A lot has stayed the same in missile warfare since the Germans were firing V-1s and V-2s at London 80 years ago, but much has changed radically without the rest of the world paying attention. And it is the results of these changes which we are now beginning to see play out in Ukraine today.
The White House is accusing Iran of supplying drones and missiles to Russia and on Thursday said that the Iranians had sent advisers to Crimea to instruct Russian military personnel on how best to use Iranian-made drones and missiles. The National Security Council spokesman, John Kirby, said that Iranian troops are “directly engaged on the ground” in Crimea supporting Russian drone attacks on Ukraine’s power stations and other key infrastructure.
This may well be true, but misses the point that we are looking at a new type of warfare that has taken decades to develop and has already changed the strategic balance in the Middle East. Put briefly, the US and its allies have lost their monopoly of precision guided missiles which they previously enjoyed.
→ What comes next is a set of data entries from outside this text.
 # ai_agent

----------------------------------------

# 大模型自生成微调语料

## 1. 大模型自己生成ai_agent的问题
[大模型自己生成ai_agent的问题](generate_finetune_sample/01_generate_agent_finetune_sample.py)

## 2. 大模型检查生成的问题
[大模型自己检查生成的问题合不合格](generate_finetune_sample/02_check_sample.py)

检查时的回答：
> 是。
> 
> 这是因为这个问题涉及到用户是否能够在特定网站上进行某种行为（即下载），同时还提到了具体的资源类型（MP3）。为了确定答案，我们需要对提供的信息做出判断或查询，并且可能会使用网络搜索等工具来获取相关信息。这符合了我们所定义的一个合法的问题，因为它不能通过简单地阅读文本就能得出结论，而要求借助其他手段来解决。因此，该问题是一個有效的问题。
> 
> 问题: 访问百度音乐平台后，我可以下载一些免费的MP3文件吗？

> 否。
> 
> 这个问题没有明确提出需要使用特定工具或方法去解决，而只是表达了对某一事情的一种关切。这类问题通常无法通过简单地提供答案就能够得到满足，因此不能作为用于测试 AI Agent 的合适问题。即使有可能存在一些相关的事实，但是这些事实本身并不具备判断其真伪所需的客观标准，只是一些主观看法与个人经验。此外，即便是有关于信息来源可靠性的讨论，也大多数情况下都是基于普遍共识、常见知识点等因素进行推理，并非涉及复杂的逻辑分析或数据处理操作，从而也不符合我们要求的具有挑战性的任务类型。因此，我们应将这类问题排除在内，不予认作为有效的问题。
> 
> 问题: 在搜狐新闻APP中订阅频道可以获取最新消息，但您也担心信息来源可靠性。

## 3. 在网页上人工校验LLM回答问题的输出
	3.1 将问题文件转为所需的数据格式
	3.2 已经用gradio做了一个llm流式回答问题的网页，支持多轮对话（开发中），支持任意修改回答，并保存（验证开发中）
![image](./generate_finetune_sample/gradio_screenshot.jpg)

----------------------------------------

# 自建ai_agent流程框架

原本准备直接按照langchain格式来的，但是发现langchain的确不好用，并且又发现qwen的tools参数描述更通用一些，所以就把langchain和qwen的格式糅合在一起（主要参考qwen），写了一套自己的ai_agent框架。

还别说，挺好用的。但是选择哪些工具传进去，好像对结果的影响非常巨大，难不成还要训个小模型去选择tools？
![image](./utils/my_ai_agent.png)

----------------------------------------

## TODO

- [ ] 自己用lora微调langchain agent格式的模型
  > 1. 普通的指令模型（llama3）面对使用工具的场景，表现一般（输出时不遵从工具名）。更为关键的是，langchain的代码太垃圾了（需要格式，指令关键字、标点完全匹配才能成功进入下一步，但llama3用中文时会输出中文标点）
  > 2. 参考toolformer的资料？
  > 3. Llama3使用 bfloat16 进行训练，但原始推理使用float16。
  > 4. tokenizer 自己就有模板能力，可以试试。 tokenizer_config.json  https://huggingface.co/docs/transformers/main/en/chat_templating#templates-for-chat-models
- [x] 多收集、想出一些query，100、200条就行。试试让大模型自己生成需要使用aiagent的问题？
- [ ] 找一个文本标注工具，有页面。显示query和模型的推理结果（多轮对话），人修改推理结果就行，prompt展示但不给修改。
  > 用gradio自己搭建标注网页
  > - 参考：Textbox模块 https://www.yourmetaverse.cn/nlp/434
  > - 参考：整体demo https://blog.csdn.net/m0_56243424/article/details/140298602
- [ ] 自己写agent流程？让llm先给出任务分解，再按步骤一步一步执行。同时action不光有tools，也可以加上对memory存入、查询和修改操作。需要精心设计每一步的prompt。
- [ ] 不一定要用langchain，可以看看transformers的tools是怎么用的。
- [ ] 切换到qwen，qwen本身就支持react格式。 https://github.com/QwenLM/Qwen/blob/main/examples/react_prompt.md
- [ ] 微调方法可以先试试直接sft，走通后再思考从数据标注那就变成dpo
I was in Baghdad in 1991 when US missiles and smart bombs systematically destroyed the Iraqi power stations, electric transmission cables, oil refineries and oil storage facilities. It did not take the US air force long to do this to 70 per cent of Iraqi generating capacity – much of it damaged beyond repair. Baghdad soon smelled of rotten meat thrown out by people when their fridges and deep freezes lost their power supply. Blackouts became the norm at night and life in Iraq largely returned to the pre-electric age – aside from limited power from little petrol-powered generators whose put-put sound was inescapable in the capital.
In that period, it was only the Americans who had the capacity to quickly cripple a country’s infrastructure beginning with its electric power system. Even in a major oil producer like Iraq, petrol and diesel became scarce with boys selling bottles of them, often diluted with water, beside the road.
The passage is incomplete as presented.